Any image in the records is to be skipped; everything else should be reproduced exactly.

Exercise data ->
━━━━━━━━━━━━━━━━━━━━━━━━━━━━━━

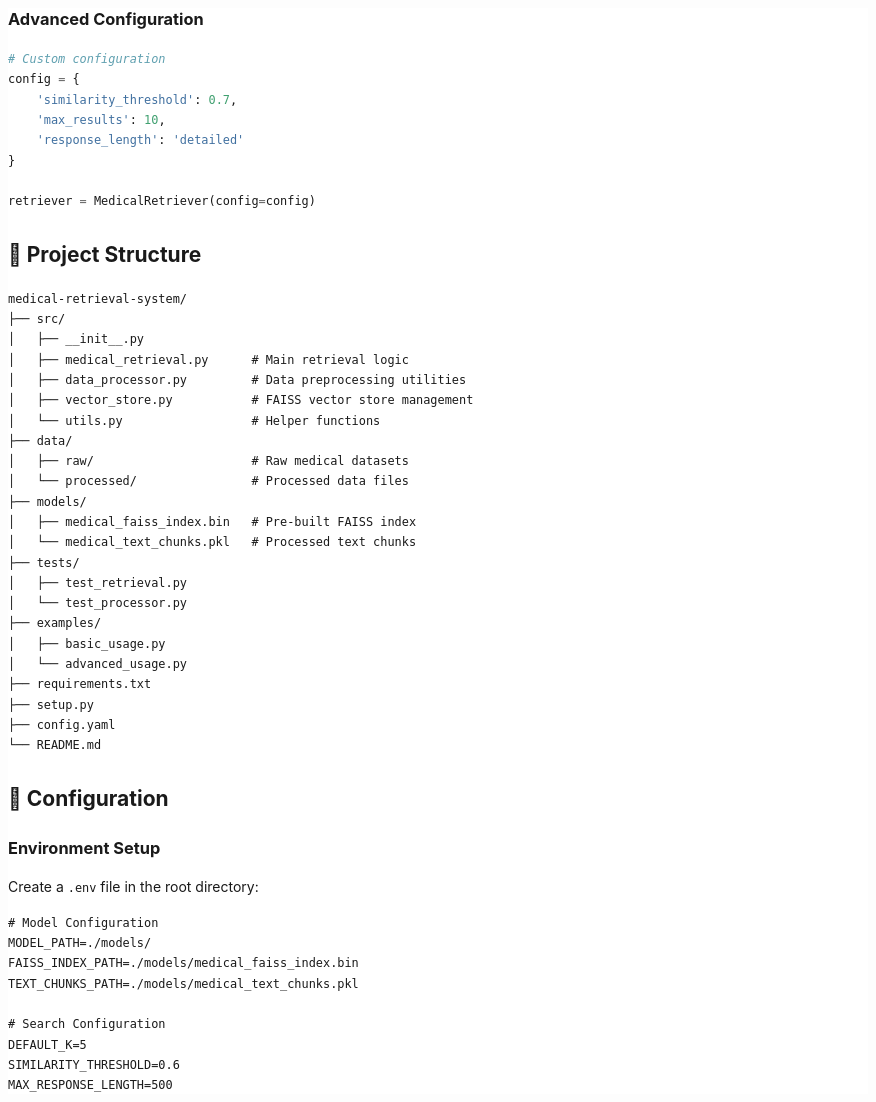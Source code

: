 ### Advanced Configuration

```python
# Custom configuration
config = {
    'similarity_threshold': 0.7,
    'max_results': 10,
    'response_length': 'detailed'
}

retriever = MedicalRetriever(config=config)
```

## 📁 Project Structure

```
medical-retrieval-system/
├── src/
│   ├── __init__.py
│   ├── medical_retrieval.py      # Main retrieval logic
│   ├── data_processor.py         # Data preprocessing utilities
│   ├── vector_store.py           # FAISS vector store management
│   └── utils.py                  # Helper functions
├── data/
│   ├── raw/                      # Raw medical datasets
│   └── processed/                # Processed data files
├── models/
│   ├── medical_faiss_index.bin   # Pre-built FAISS index
│   └── medical_text_chunks.pkl   # Processed text chunks
├── tests/
│   ├── test_retrieval.py
│   └── test_processor.py
├── examples/
│   ├── basic_usage.py
│   └── advanced_usage.py
├── requirements.txt
├── setup.py
├── config.yaml
└── README.md
```

## 🔧 Configuration

### Environment Setup

Create a `.env` file in the root directory:

```env
# Model Configuration
MODEL_PATH=./models/
FAISS_INDEX_PATH=./models/medical_faiss_index.bin
TEXT_CHUNKS_PATH=./models/medical_text_chunks.pkl

# Search Configuration
DEFAULT_K=5
SIMILARITY_THRESHOLD=0.6
MAX_RESPONSE_LENGTH=500
```
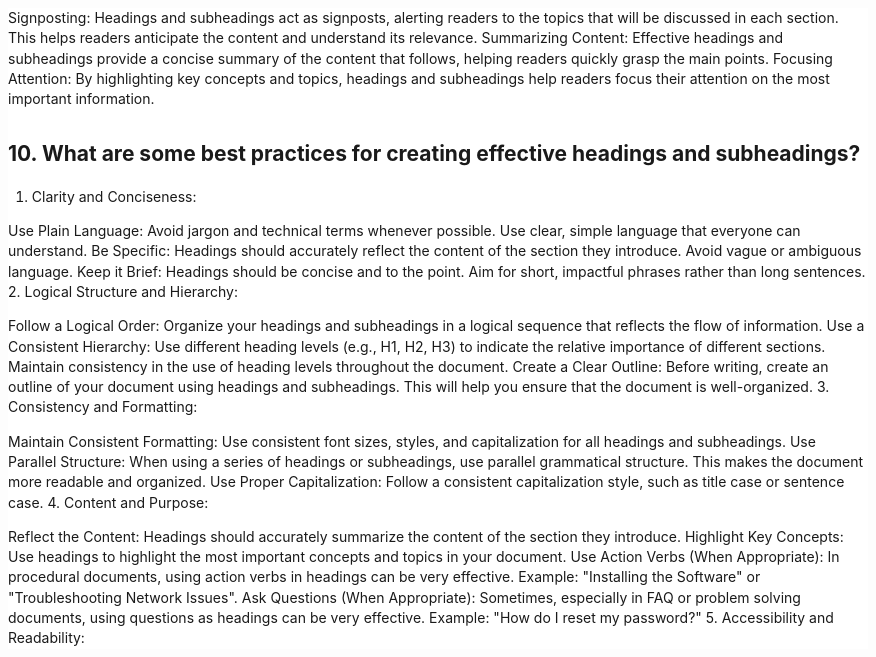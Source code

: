 Signposting:
Headings and subheadings act as signposts, alerting readers to the topics that will be discussed in each section. This helps readers anticipate the content and understand its relevance.
Summarizing Content:
Effective headings and subheadings provide a concise summary of the content that follows, helping readers quickly grasp the main points.
Focusing Attention:
By highlighting key concepts and topics, headings and subheadings help readers focus their attention on the most important information.
## 10. What are some best practices for creating effective headings and subheadings?
1. Clarity and Conciseness:

Use Plain Language:
Avoid jargon and technical terms whenever possible. Use clear, simple language that everyone can understand.
Be Specific:
Headings should accurately reflect the content of the section they introduce. Avoid vague or ambiguous language.
Keep it Brief:
Headings should be concise and to the point. Aim for short, impactful phrases rather than long sentences.
2. Logical Structure and Hierarchy:

Follow a Logical Order:
Organize your headings and subheadings in a logical sequence that reflects the flow of information.
Use a Consistent Hierarchy:
Use different heading levels (e.g., H1, H2, H3) to indicate the relative importance of different sections.
Maintain consistency in the use of heading levels throughout the document.
Create a Clear Outline:
Before writing, create an outline of your document using headings and subheadings. This will help you ensure that the document is well-organized.
3. Consistency and Formatting:

Maintain Consistent Formatting:
Use consistent font sizes, styles, and capitalization for all headings and subheadings.
Use Parallel Structure:
When using a series of headings or subheadings, use parallel grammatical structure. This makes the document more readable and organized.
Use Proper Capitalization:
Follow a consistent capitalization style, such as title case or sentence case.
4. Content and Purpose:

Reflect the Content:
Headings should accurately summarize the content of the section they introduce.
Highlight Key Concepts:
Use headings to highlight the most important concepts and topics in your document.
Use Action Verbs (When Appropriate):
In procedural documents, using action verbs in headings can be very effective. Example: "Installing the Software" or "Troubleshooting Network Issues".
Ask Questions (When Appropriate):
Sometimes, especially in FAQ or problem solving documents, using questions as headings can be very effective. Example: "How do I reset my password?"
5. Accessibility and Readability:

━━━━━━━━━━━━━━━━━━━━━━━━━━━━━━

Result for this task ->
Source code

: ### Advanced Configuration

```python
# Custom configuration
config = {
    'similarity_threshold': 0.7,
    'max_results': 10,
    'response_length': 'detailed'
}

retriever = MedicalRetriever(config=config)
```

## 📁 Project Structure

```
medical-retrieval-system/
├── src/
│   ├── __init__.py
│   ├── medical_retrieval.py      # Main retrieval logic
│   ├── data_processor.py         # Data preprocessing utilities
│   ├── vector_store.py           # FAISS vector store management
│   └── utils.py                  # Helper functions
├── data/
│   ├── raw/                      # Raw medical datasets
│   └── processed/                # Processed data files
├── models/
│   ├── medical_faiss_index.bin   # Pre-built FAISS index
│   └── medical_text_chunks.pkl   # Processed text chunks
├── tests/
│   ├── test_retrieval.py
│   └── test_processor.py
├── examples/
│   ├── basic_usage.py
│   └── advanced_usage.py
├── requirements.txt
├── setup.py
├── config.yaml
└── README.md
```

## 🔧 Configuration

### Environment Setup

Create a `.env` file in the root directory:

```env
# Model Configuration
MODEL_PATH=./models/
FAISS_INDEX_PATH=./models/medical_faiss_index.bin
TEXT_CHUNKS_PATH=./models/medical_text_chunks.pkl

# Search Configuration
DEFAULT_K=5
SIMILARITY_THRESHOLD=0.6
MAX_RESPONSE_LENGTH=500
```
Source code

: Signposting:
Headings and subheadings act as signposts, alerting readers to the topics that will be discussed in each section. This helps readers anticipate the content and understand its relevance.
Summarizing Content:
Effective headings and subheadings provide a concise summary of the content that follows, helping readers quickly grasp the main points.
Focusing Attention:
By highlighting key concepts and topics, headings and subheadings help readers focus their attention on the most important information.
## 10. What are some best practices for creating effective headings and subheadings?
1. Clarity and Conciseness:

Use Plain Language:
Avoid jargon and technical terms whenever possible. Use clear, simple language that everyone can understand.
Be Specific:
Headings should accurately reflect the content of the section they introduce. Avoid vague or ambiguous language.
Keep it Brief:
Headings should be concise and to the point. Aim for short, impactful phrases rather than long sentences.
2. Logical Structure and Hierarchy:

Follow a Logical Order:
Organize your headings and subheadings in a logical sequence that reflects the flow of information.
Use a Consistent Hierarchy:
Use different heading levels (e.g., H1, H2, H3) to indicate the relative importance of different sections.
Maintain consistency in the use of heading levels throughout the document.
Create a Clear Outline:
Before writing, create an outline of your document using headings and subheadings. This will help you ensure that the document is well-organized.
3. Consistency and Formatting:

Maintain Consistent Formatting:
Use consistent font sizes, styles, and capitalization for all headings and subheadings.
Use Parallel Structure:
When using a series of headings or subheadings, use parallel grammatical structure. This makes the document more readable and organized.
Use Proper Capitalization:
Follow a consistent capitalization style, such as title case or sentence case.
4. Content and Purpose:

Reflect the Content:
Headings should accurately summarize the content of the section they introduce.
Highlight Key Concepts:
Use headings to highlight the most important concepts and topics in your document.
Use Action Verbs (When Appropriate):
In procedural documents, using action verbs in headings can be very effective. Example: "Installing the Software" or "Troubleshooting Network Issues".
Ask Questions (When Appropriate):
Sometimes, especially in FAQ or problem solving documents, using questions as headings can be very effective. Example: "How do I reset my password?"
5. Accessibility and Readability:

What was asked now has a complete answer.